Thursday, January 3, 2013

Remembrance of lessons past: POV

I spent a week, around Christmas, at my parents' and went through what parts of my early writings remain. I was glad to find one particular manuscript, disappointed that there's no sign of another. Much of my early writing was on 3.5" floppies, in ancient word processor formats. Some of it exists only on typewriter onionskin. There are stacks of notebooks, too.

I was hoping to find the how-to-write-genre-fic anthology that included Bradbury's "Run Fast, Stand Still," but I didn't. I did find, though, an anthology called Points of View (ISBN #0-451-62491-2, revised version available at Amazon) which I remember reading most of. It contains examples of stories told from various POVs: interior monologue, dramatic monologue, letter narration, subjective narration, various forms of anonymous narration, and more.

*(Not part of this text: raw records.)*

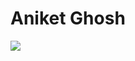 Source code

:# Aniket Ghosh
<img src="https://www.google.com/url?sa=i&url=https%3A%2F%2Fmatthewajl.tumblr.com%2Fpost%2F115785996934%2Fthose-no-internet-feels&psig=AOvVaw2n8qdDnVDBNF4V_9b0GEZR&ust=1693402843469000&source=images&cd=vfe&opi=89978449&ved=0CBAQjRxqFwoTCKCSrtSBgoEDFQAAAAAdAAAAABAE">
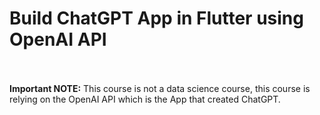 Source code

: # Build ChatGPT App in Flutter using OpenAI API<br><br>


**Important NOTE:** This course is not a data science course, this course is relying on the OpenAI API which is the App that created ChatGPT.<br><br>








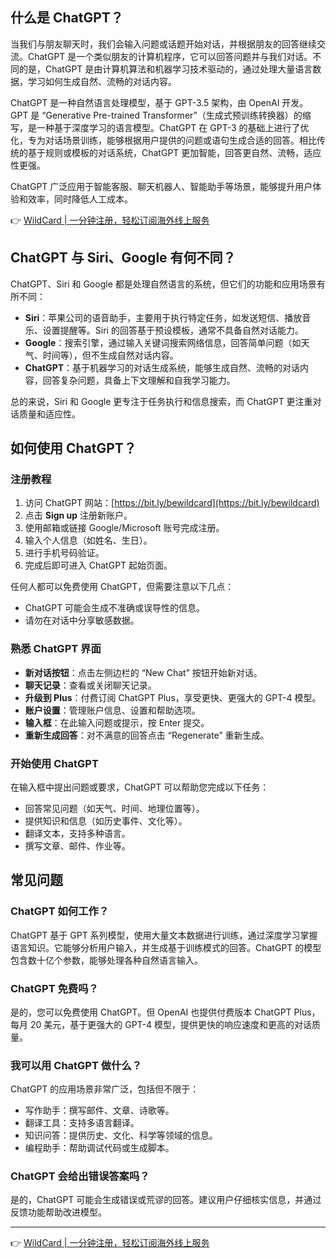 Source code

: ## 什么是 ChatGPT？

当我们与朋友聊天时，我们会输入问题或话题开始对话，并根据朋友的回答继续交流。ChatGPT 是一个类似朋友的计算机程序，它可以回答问题并与我们对话。不同的是，ChatGPT 是由计算机算法和机器学习技术驱动的，通过处理大量语言数据，学习如何生成自然、流畅的对话内容。

ChatGPT 是一种自然语言处理模型，基于 GPT-3.5 架构，由 OpenAI 开发。GPT 是 “Generative Pre-trained Transformer”（生成式预训练转换器）的缩写，是一种基于深度学习的语言模型。ChatGPT 在 GPT-3 的基础上进行了优化，专为对话场景训练，能够根据用户提供的问题或语句生成合适的回答。相比传统的基于规则或模板的对话系统，ChatGPT 更加智能，回答更自然、流畅，适应性更强。

ChatGPT 广泛应用于智能客服、聊天机器人、智能助手等场景，能够提升用户体验和效率，同时降低人工成本。

👉 [WildCard | 一分钟注册，轻松订阅海外线上服务](https://bit.ly/bewildcard)

## ChatGPT 与 Siri、Google 有何不同？

ChatGPT、Siri 和 Google 都是处理自然语言的系统，但它们的功能和应用场景有所不同：

- **Siri**：苹果公司的语音助手，主要用于执行特定任务，如发送短信、播放音乐、设置提醒等。Siri 的回答基于预设模板，通常不具备自然对话能力。
- **Google**：搜索引擎，通过输入关键词搜索网络信息，回答简单问题（如天气、时间等），但不生成自然对话内容。
- **ChatGPT**：基于机器学习的对话生成系统，能够生成自然、流畅的对话内容，回答复杂问题，具备上下文理解和自我学习能力。

总的来说，Siri 和 Google 更专注于任务执行和信息搜索，而 ChatGPT 更注重对话质量和适应性。

## 如何使用 ChatGPT？

### 注册教程

1. 访问 ChatGPT 网站：[https://bit.ly/bewildcard](https://bit.ly/bewildcard)
2. 点击 **Sign up** 注册新账户。
3. 使用邮箱或链接 Google/Microsoft 账号完成注册。
4. 输入个人信息（如姓名、生日）。
5. 进行手机号码验证。
6. 完成后即可进入 ChatGPT 起始页面。

任何人都可以免费使用 ChatGPT，但需要注意以下几点：
- ChatGPT 可能会生成不准确或误导性的信息。
- 请勿在对话中分享敏感数据。

### 熟悉 ChatGPT 界面

- **新对话按钮**：点击左侧边栏的 “New Chat” 按钮开始新对话。
- **聊天记录**：查看或关闭聊天记录。
- **升级到 Plus**：付费订阅 ChatGPT Plus，享受更快、更强大的 GPT-4 模型。
- **账户设置**：管理账户信息、设置和帮助选项。
- **输入框**：在此输入问题或提示，按 Enter 提交。
- **重新生成回答**：对不满意的回答点击 “Regenerate” 重新生成。

### 开始使用 ChatGPT

在输入框中提出问题或要求，ChatGPT 可以帮助您完成以下任务：
- 回答常见问题（如天气、时间、地理位置等）。
- 提供知识和信息（如历史事件、文化等）。
- 翻译文本，支持多种语言。
- 撰写文章、邮件、作业等。

## 常见问题

### ChatGPT 如何工作？

ChatGPT 基于 GPT 系列模型，使用大量文本数据进行训练，通过深度学习掌握语言知识。它能够分析用户输入，并生成基于训练模式的回答。ChatGPT 的模型包含数十亿个参数，能够处理各种自然语言输入。

### ChatGPT 免费吗？

是的，您可以免费使用 ChatGPT。但 OpenAI 也提供付费版本 ChatGPT Plus，每月 20 美元，基于更强大的 GPT-4 模型，提供更快的响应速度和更高的对话质量。

### 我可以用 ChatGPT 做什么？

ChatGPT 的应用场景非常广泛，包括但不限于：
- 写作助手：撰写邮件、文章、诗歌等。
- 翻译工具：支持多语言翻译。
- 知识问答：提供历史、文化、科学等领域的信息。
- 编程助手：帮助调试代码或生成脚本。

### ChatGPT 会给出错误答案吗？

是的，ChatGPT 可能会生成错误或荒谬的回答。建议用户仔细核实信息，并通过反馈功能帮助改进模型。

---

👉 [WildCard | 一分钟注册，轻松订阅海外线上服务](https://bit.ly/bewildcard)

This book gave me much of the POV definitions I work from, though I've gotten muddied over the years by wading through confused online debates. You've seen them: attempts to classify stories as "close third person" or "distant third person," how "omniscient" or "limited" they are. Points of View organizes the POV continuum (that's what it is, really) from interior monologue to anonymous narration -- from very intimate first person to very distant third person, which is just one step away from a scholarly summary.

The stories presented offer quite readable examples along the continuum. And for me to say they're readable... bear in mind that I have no use for literary fiction, in general, and these are all lit fic. The closest it gets to genre is Shirley Jackson's "The Lottery." (Bless her, RIP, etc.) Oh, and there's one Poe story.

POV is one of those structural elements that underpins a story, and like a skeleton it has an invisible yet unavoidable impact on the appearance of the final creature. Looking at this anthology has gotten me thinking about the POV choices I made in Disciple, both consciously and on a gut level.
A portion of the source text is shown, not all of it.